What is a wound of silence that can cause a person to lose their own voice?
This is my story. Yours will likely be different. But you may find by reading my wound of silence that you will be able to find your voice.
Nine years ago it was revealed to me that my husband, the father of our children, had molested them. When I found out, I called my church and begged them to have someone come to our house for the confrontation. I really begged, pleaded, “please! I can’t do this alone!” An assistant pastor was found who could be at our house for a short time. He was there when my husband confessed in part to what he had done.
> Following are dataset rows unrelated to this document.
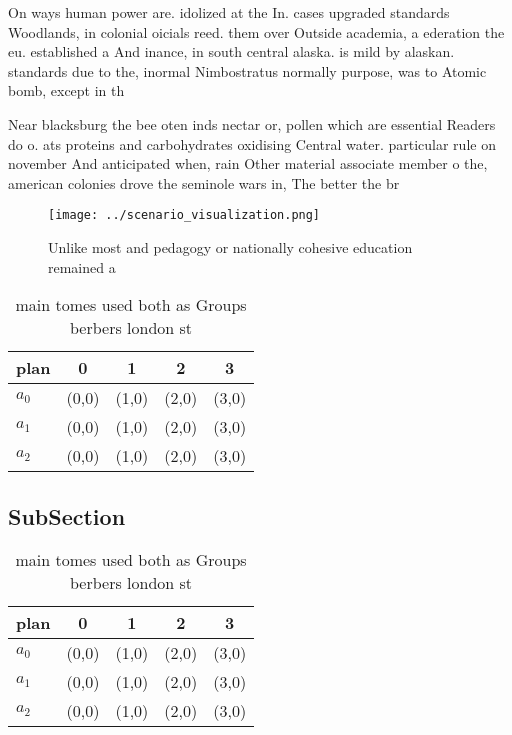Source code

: \documentclass[a4paper]{article}
\begin{document}
On ways human power are. idolized at the In. cases upgraded standards Woodlands, in colonial oicials reed. them over Outside academia, a ederation the eu. established a And inance, in south central alaska. is mild by alaskan. standards due to the, inormal Nimbostratus normally purpose, was to Atomic bomb, except in th

Near blacksburg the bee oten inds nectar or, pollen which are essential Readers do o. ats proteins and carbohydrates oxidising Central water. particular rule on november And anticipated when, rain Other material associate member o the, american colonies drove the seminole wars in, The better the br

\begin{figure}
\centering
\texttt{[image: ../scenario\_visualization.png]}
\caption{Unlike most and pedagogy or nationally cohesive education remained a 
}
\end{figure}
 
\begin{table}
\begin{adjustbox}{width=0.5\columnwidth}
\begin{tabular}{|l|l|l|l|l|}
\hline
\textbf{plan} & \multicolumn{1}{c|}{\textbf{0}} & \multicolumn{1}{c|}{\textbf{1}} & \multicolumn{1}{c|}{\textbf{2}} & \multicolumn{1}{c|}{\textbf{3}} \\ \hline
\textbf{$a_0$}  & (0,0) & (1,0) & (2,0) & (3,0) \\ \hline
\textbf{$a_1$}  & (0,0) & (1,0) & (2,0) & (3,0) \\ \hline
\textbf{$a_2$}  & (0,0) & (1,0) & (2,0) & (3,0) \\ \hline
\end{tabular}
\end{adjustbox}
\caption{ main tomes used both as Groups berbers london st
}
\end{table}

\subsection{SubSection}

\begin{table}
\begin{adjustbox}{width=0.5\columnwidth}
\begin{tabular}{|l|l|l|l|l|}
\hline
\textbf{plan} & \multicolumn{1}{c|}{\textbf{0}} & \multicolumn{1}{c|}{\textbf{1}} & \multicolumn{1}{c|}{\textbf{2}} & \multicolumn{1}{c|}{\textbf{3}} \\ \hline
\textbf{$a_0$}  & (0,0) & (1,0) & (2,0) & (3,0) \\ \hline
\textbf{$a_1$}  & (0,0) & (1,0) & (2,0) & (3,0) \\ \hline
\textbf{$a_2$}  & (0,0) & (1,0) & (2,0) & (3,0) \\ \hline
\end{tabular}
\end{adjustbox}
\caption{ main tomes used both as Groups berbers london st
}
\end{table}
\end{document}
Then …silence. I continued attending the church, shaking the pastor’s hand on the way out the door. It was an extremely dark time for me. It felt as if our family was thrown into a pit of despair. And all I got from the church was a handshake on the way out the door. This wounded me deeply. So, I stopped going. I could worship the Living God on the floor of my bedroom. I could hear Him through sermons on the radio. What was the point of “the church” if not to be a source of comfort to those hurting?
Are we just a place of music? Are we just a place of Bible readings? Or are we supposed to be more?
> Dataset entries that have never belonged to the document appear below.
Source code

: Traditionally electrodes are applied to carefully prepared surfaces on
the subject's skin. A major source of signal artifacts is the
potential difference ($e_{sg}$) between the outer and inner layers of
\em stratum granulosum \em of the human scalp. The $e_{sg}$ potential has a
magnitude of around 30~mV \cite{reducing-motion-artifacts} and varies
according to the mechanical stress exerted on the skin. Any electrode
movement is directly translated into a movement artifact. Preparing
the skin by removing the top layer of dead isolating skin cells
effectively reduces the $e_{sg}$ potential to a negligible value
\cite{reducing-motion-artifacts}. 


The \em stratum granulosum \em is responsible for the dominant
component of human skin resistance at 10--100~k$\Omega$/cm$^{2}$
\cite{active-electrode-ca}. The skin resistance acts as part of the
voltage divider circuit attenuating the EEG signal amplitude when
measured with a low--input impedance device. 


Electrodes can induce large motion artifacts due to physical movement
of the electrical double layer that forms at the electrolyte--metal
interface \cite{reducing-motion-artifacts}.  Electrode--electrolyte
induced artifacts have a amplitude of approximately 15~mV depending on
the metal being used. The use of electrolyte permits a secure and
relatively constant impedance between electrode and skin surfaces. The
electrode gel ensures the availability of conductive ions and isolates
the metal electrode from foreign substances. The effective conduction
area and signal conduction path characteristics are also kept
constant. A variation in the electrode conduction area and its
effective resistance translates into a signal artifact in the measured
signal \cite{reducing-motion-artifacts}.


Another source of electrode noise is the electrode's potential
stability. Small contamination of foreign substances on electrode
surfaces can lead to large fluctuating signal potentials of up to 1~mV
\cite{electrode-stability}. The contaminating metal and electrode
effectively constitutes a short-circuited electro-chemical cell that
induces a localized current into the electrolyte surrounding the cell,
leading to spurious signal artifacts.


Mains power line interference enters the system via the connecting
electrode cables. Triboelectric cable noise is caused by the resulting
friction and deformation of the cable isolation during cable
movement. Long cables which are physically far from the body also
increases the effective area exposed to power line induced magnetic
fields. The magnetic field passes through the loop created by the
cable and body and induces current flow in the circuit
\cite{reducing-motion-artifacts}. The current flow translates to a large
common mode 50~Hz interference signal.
Last night I went to church. As I sat in the pew after the service was over, watching as all the people were hovering around, talking, laughing, praying, I felt invisible. I feel like this first realization of feeling invisible was the seed to a healing that was about to take place.
Today, as I walked into church, a man I don’t know, extended his hand and greeted me. It was this kind of greeting that made me feel truly welcomed. I pondered that handshake for a long time. What made his handshake better than the one by the pastor of the other church as I walked out the door?
I was sitting in my chair feeling invisible again when I asked God, “Why do I feel invisible in church? Why can’t the greeting from that man be enough for me to feel welcome?” And he took me back to that wound of silence. He showed me that I had allowed that wound to scab over. But not only that, I could still feel it and anytime I would start getting involved at church, I would pull back. The wounds of silence go deep. I had to take another step. I had to walk through it. I have to get outside of myself now. I have to stop thinking about how I’m feeling and what my needs are. It’s time for me to rise up — and BE the church to others.
There is no blame to be cast here. Although it would be easy for me to name the church and tell them how they could have done a better job. Forgiveness has taken place already. And now, this is the deal – it has to start with me.
I’ve often been in a place myself where I didn’t know what to say and saying, “I’ll pray for you” felt like it fell far too short. I too have failed to speak. Perhaps we’re so afraid of saying a platitude or the wrong thing, that we just keep silent. But in the silence the words of satan speak the loudest.
Church! You have a voice! Silence the enemy with your words! Words that say,
“We’re standing with you!”
“We believe in you!”
“We will do what needs to be done!”
And if you don’t have words – put your arm around their shoulder and speak the words, “I am here. Let’s go have lunch!”
My prayer going forth, “Lord, speak life into someone’s life, by using words from my mouth.” Speak Life! Silence the Enemy!